The neoreactionary position then is that we will be in monarchy soon enough, one way or another way, and the problem then is to make the transition go relatively smoothly, and the monarchy adequately functional.
Kings are usually theoretically absolute, and if they are not supposedly absolute, if they are not the final judge, the final legislator, if they cannot appoint judges that please them and fire judges that displease them, then problems ensue.
But government that is actually absolute, rather than merely formally absolute, works poorly. Mortals cannot really exercise that much power.
The Patriarch is not the ruler of his family because the King makes him so, rather the King is ruler of the state because the patriarch is ruler of his family.
And similarly, the King owns the state because the farmer owns his garden. The farmer does not own his garden because the King grants him title.
And if the King develops overly grandiose ideas, he find himself dangerously dependent on a dangerously powerful bureaucracy or aristocracy.
Taking power from the father, the businessman, and the landowner, does not grant that power to the King. It grants it to dangerously powerful people dangerously close to the King.
Which is how the Romanovs died.
Therefore, the wise King needs to let society run itself as far as possible, applying state power only in exceptional cases, when there are large scale organized challenges to state, society, legitimacy, property, the status of the King, and law.

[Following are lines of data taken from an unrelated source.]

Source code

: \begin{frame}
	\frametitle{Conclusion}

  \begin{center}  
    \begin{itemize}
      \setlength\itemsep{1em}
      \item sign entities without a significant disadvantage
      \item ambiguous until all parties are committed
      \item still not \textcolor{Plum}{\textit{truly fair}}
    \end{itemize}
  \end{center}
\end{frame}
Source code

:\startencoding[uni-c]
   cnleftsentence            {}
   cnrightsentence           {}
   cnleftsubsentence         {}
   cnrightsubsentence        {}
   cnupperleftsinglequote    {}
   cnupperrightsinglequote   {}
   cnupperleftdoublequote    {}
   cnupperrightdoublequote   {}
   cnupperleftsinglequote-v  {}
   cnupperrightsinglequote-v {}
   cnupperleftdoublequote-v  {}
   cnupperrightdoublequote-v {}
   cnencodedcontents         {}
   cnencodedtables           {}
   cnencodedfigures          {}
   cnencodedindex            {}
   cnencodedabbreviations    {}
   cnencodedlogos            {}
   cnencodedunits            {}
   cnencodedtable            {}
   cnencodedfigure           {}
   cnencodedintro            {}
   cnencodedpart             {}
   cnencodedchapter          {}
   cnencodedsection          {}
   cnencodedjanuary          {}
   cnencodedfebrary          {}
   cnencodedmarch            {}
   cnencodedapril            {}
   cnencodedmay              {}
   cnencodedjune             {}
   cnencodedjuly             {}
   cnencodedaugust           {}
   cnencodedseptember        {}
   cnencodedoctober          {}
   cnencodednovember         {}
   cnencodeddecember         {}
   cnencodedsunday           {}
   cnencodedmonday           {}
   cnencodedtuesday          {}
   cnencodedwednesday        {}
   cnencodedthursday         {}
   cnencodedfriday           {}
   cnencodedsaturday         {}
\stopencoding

We are vastly wiser than our ancestors in matters of technology, and the biggest break through was the limited liability company and double entry accounting. While the limited liability company is a disaster for banking and insurance, because of the obvious moral hazard, which results in banking and insurance companies becoming quasi govermental, becoming defacto socialist, the limited liability company and double entry accounting made possible Rand’s heroic scientist engineer ceo, who mobilizes other people’s capital and organizes other people’s labor to advance technology, and make those improvements in technology widely available. We first see technological advance mediated by limited liability companies, we first see Rand’s hero scientist engineer CEO, immediately after the restoration of Charles the Second.

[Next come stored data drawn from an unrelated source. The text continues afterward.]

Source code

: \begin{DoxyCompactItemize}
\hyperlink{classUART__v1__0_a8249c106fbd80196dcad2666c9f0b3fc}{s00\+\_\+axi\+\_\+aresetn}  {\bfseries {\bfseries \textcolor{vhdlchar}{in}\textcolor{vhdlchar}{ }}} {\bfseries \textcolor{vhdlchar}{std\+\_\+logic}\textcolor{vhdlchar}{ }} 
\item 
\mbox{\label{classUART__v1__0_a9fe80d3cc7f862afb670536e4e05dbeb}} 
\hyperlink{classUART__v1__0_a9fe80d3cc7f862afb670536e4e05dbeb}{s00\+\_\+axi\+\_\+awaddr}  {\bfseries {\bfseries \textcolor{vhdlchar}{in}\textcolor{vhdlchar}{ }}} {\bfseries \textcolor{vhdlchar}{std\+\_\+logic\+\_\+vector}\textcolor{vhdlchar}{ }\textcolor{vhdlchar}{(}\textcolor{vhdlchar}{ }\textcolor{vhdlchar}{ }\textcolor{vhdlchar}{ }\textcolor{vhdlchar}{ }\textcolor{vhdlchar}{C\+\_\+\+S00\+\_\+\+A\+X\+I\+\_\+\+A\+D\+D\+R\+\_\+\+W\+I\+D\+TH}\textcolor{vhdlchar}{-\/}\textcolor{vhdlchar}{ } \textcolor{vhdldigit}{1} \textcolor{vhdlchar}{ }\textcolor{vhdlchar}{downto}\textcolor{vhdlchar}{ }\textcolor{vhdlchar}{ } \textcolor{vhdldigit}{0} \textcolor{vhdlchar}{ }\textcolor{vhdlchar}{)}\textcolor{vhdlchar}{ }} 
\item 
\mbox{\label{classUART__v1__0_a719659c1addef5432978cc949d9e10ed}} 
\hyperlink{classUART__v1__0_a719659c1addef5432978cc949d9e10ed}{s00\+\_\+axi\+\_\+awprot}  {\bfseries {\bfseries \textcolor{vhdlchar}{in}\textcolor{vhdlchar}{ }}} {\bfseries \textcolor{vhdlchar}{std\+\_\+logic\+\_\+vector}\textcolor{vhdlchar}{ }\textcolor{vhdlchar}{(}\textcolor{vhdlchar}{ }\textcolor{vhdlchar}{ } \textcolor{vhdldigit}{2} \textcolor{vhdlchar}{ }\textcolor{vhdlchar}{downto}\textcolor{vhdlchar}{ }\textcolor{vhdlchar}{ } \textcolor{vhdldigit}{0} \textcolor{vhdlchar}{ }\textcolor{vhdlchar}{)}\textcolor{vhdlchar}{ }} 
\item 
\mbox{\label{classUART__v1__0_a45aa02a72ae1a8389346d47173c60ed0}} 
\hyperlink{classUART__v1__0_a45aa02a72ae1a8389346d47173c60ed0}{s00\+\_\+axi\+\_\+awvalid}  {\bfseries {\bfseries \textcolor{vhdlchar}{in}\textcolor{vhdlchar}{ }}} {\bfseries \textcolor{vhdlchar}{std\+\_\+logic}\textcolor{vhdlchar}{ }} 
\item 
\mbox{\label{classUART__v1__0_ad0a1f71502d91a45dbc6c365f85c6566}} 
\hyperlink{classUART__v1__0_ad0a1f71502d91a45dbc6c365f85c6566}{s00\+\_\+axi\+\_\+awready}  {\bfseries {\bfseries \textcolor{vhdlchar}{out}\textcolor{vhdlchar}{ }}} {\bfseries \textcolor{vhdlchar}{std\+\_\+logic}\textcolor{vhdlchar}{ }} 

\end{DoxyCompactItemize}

But today, this social technolgy, fundamental to the triumph of white civilization, is being undone by an ever more lawless and intrusive government, by anarcho tyranny. HR is socialism, a branch of the state intruded into every limited liability company and standing between the entrepeneur and his employees, and Sarbannes Oxley is making accounting into the same kind of thing, a branch of the socialist state intruded into every limited liability company and standing between the entrepeneur and his investors, remaking every business into the kind of quasi state thing that banking and insurance already is.
Technology, and the limited liability company that made technology widely available, are real progress, but when it comes to morals and government, no progress is apparent. After two thousand years of failure, people are still trying socialism, figuring it will be different this time.
Looks to me that the no coveting commandment was a reaction to late Bronze age Egyptian socialism and counter measure against it, and “Proverbs” (the famous wisdom of Solomon) a reaction to and counter measure against legalism and bureaucracy.
So, since then, regress in the fields of morality and governance. Since we are evidently no wiser about socialism, bureaucracy, and absolutism, it is unlikely that the old pattern, where monarchy was the norm, and Republics dangerous and short lived, will change.